In seventh grade, I was quite pissed off at my parents for refusing to let me go to the wake of an eighth grade girl who'd been hit by a car and killed. I wasn't a close friend of Dorliss, but my sister and I were part of a larger group that occasionally played or hung around together. She had a couple of older brothers - a major attraction - and her mother had a hairdressing salon in their basement - a minor attraction - so we occasionally hung out at Dorliss' house.

Anyway, my parents thought it would be too traumatic to see Dorliss' body at an open casket wake. Kath was old enough to go, but I would have to settle for the funeral. 

Everyone was, of couse, upset by the death of Dorliss. But I guess I was a somewhat callous seventh grader becaues I remember being more upset that I was the only one I knew who didn't go to the wake and see Dorliss - who was very pretty - laid out in an angel gown.

There was no option, but I absolutely would have looked at a picture of this if one had been available. 

But, yeah, I was a child wake and funeral goer. Everyone was. 
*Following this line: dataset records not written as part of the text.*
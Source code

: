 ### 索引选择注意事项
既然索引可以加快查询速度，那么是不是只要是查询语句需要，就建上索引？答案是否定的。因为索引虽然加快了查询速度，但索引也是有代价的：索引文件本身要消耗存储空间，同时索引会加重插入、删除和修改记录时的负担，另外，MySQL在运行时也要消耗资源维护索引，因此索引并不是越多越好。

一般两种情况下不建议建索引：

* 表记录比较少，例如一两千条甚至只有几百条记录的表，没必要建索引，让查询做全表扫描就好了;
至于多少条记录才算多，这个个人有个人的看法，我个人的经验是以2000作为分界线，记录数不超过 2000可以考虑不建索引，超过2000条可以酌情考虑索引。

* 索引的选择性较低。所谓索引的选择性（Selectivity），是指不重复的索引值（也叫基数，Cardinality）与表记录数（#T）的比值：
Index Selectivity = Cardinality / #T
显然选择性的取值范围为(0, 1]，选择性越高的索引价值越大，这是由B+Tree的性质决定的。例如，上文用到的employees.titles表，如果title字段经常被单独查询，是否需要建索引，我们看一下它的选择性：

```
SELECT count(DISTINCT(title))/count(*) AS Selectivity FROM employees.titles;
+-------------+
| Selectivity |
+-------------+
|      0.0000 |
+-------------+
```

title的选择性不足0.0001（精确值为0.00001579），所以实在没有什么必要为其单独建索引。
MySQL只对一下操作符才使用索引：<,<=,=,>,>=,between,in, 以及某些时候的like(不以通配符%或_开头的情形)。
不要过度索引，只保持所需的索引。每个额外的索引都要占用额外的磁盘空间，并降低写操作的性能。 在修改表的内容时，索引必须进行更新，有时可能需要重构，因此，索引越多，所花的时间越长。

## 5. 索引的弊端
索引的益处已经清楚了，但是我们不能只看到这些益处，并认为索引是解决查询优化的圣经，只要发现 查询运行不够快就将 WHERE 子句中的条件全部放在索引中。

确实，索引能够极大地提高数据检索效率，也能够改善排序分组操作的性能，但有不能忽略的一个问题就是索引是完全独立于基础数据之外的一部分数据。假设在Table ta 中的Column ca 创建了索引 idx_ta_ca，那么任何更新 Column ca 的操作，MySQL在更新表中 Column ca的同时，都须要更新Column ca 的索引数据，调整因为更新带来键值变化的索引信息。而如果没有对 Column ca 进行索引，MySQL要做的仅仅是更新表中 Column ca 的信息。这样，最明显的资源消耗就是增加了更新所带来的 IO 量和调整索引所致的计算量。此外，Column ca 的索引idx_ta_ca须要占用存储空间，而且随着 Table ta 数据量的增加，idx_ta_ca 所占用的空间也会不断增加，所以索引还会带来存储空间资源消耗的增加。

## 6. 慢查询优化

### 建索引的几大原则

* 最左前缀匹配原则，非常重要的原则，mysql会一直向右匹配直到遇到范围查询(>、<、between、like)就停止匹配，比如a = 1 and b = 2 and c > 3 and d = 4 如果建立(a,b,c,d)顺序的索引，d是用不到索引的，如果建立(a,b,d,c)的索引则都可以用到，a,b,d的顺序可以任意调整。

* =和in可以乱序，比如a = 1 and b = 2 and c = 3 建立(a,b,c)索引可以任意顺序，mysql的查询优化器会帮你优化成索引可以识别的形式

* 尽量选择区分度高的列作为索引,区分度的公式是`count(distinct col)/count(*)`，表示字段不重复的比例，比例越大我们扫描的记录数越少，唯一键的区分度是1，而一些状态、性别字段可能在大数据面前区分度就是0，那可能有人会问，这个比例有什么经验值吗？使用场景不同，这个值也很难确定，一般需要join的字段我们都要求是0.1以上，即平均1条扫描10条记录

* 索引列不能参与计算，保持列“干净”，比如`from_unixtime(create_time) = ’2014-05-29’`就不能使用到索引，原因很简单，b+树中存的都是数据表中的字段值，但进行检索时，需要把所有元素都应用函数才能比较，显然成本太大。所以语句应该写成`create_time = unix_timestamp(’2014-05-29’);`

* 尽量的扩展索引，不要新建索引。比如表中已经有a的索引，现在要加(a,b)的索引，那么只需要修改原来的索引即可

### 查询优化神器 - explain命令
I was always amazed in adult life to find that there were plenty of folks who made it to adulthood without ever having been to a wake or funeral. How to reach adulthood without ever having known anyone who died???

Anyway, tomorrow's Ash Wednesday. You may see a few folks wandering around town with dirt smudges on their foreheads. Just the annual Catholic reminder that you're going back to dust. 

And while I don't think anyone needs to be dwelling on death, it is pretty damned inevitable. 

And that's something we all have to come to grips with, whether we want to remember it with a snapshot of not.